Elon Musk claims his brain chip can stimulate his pleasure center


Neuralink’s mission has never been clear. We know he’s working on a chip designed to be surgically inserted into the human skull called the brain-computer interface (BCI), but exactly what and for whom remains a mystery.

The best we can say based on what has been revealed so far, it is shaping up to be a terrifying hormone hijacker capable of giving you forced mental orgasms or falling in love.

Musk originally said that Neuralink’s goal was to produce a BCI so that humans would not lose their competitive advantage against AI. The great idea here is that keyboards and other peripherals are not as efficient as a direct interface intended for action. So with a BCI, you could just think something like “I want to see Tiger King” and your phone will start playing Tiger King on Netflix.

For some reason, Musk believes this will help us if a general AI (super intelligence) rises up against us.

But the path to locking spikes in people’s skulls to take over at least some of their natural motor functions is a little different than, say, getting permission to build a tunnel under Las Vegas, the same concept, different authorities.
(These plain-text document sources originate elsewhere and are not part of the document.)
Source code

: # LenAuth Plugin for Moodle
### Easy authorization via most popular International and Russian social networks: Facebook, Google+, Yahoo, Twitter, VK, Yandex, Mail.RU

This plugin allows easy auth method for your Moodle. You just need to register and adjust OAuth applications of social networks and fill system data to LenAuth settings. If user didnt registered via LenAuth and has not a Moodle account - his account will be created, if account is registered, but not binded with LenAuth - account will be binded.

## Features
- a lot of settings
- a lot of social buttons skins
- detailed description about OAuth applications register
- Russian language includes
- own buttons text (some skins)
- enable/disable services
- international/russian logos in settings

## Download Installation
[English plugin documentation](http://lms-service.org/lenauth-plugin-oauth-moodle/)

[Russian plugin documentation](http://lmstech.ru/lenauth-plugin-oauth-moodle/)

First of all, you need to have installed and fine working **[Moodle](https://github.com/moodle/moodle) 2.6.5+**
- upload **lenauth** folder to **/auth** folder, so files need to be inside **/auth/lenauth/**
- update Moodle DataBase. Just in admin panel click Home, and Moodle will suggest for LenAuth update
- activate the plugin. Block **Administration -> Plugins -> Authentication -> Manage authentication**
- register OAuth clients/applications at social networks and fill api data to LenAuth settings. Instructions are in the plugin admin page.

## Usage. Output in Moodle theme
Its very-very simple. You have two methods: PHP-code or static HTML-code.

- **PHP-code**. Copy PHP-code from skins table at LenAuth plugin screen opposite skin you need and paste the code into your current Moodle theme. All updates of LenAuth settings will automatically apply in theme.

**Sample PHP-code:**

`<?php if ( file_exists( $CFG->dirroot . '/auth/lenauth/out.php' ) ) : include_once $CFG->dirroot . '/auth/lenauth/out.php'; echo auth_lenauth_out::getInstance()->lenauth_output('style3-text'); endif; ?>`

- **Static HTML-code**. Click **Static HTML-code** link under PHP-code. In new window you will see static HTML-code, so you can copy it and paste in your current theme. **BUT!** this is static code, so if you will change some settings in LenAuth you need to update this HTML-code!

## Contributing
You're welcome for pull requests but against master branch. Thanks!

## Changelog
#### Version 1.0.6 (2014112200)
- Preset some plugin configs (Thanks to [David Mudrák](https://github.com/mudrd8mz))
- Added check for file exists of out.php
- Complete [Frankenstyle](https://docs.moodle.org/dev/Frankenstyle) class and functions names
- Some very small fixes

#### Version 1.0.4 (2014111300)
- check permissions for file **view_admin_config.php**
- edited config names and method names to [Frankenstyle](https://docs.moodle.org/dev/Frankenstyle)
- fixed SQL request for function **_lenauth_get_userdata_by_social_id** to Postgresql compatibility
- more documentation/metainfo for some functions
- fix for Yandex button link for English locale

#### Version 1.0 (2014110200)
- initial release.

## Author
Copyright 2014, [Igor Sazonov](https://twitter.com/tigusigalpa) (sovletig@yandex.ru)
That’s probably why Neuralink turned quickly to the medicine. Musk and the company claim that Neuralink will eventually “resolve many brain / spinal injuries” and treat mental illness and cognitive disorders. He claimed he will do everything from “solving” autism (autism is not a disease or a disease, it cannot be cured or resolved) to stimulate the brain’s pleasure center.

Putting aside for a moment the fact that humanity’s collective understanding of the human brain and its operations is not deep enough to withstand the kind of directed control that Neuralink’s proposal is even possible … this sounds terrifying.
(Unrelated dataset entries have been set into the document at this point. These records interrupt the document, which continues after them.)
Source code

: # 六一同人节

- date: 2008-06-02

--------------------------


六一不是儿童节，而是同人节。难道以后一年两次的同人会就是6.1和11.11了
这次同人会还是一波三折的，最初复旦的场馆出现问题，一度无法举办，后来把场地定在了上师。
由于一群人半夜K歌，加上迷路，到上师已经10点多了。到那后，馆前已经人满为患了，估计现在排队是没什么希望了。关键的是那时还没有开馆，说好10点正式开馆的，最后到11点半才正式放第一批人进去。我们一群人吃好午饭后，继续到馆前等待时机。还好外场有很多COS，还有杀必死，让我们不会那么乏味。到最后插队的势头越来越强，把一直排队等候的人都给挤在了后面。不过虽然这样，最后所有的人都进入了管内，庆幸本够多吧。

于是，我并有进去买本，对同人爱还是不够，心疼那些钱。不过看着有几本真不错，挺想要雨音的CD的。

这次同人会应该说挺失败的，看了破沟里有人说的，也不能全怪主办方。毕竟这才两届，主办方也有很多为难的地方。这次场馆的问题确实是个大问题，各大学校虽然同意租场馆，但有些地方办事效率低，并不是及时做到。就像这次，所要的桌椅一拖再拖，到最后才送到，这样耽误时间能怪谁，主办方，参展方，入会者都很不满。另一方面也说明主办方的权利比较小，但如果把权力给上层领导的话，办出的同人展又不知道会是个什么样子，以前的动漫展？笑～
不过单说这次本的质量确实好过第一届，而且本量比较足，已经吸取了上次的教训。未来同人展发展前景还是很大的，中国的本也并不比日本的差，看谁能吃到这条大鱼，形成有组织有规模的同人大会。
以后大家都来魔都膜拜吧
[[[[Read: Facebook brain computer interface will be the instrument of the collapse of society]

In previous tweets, Musk’s proposed conditions, such as obsessive compulsive disorder (OCD) or amyotrophic lateral sclerosis (ALS), can be cured through a device that, until now, appears to be aimed at the general public. These are incredibly tight use cases.

Cognitive disorders like OCD and diseases like ALS are “boutique” conditions, which means that they do not manifest, attack, or respond to treatment in the same way among affected people. In other words: no two people experience these afflictions in the same way. It is ridiculous to assume that a device capable of treating either of these two conditions in individuals would also be marketed to neurologically typical individuals as well.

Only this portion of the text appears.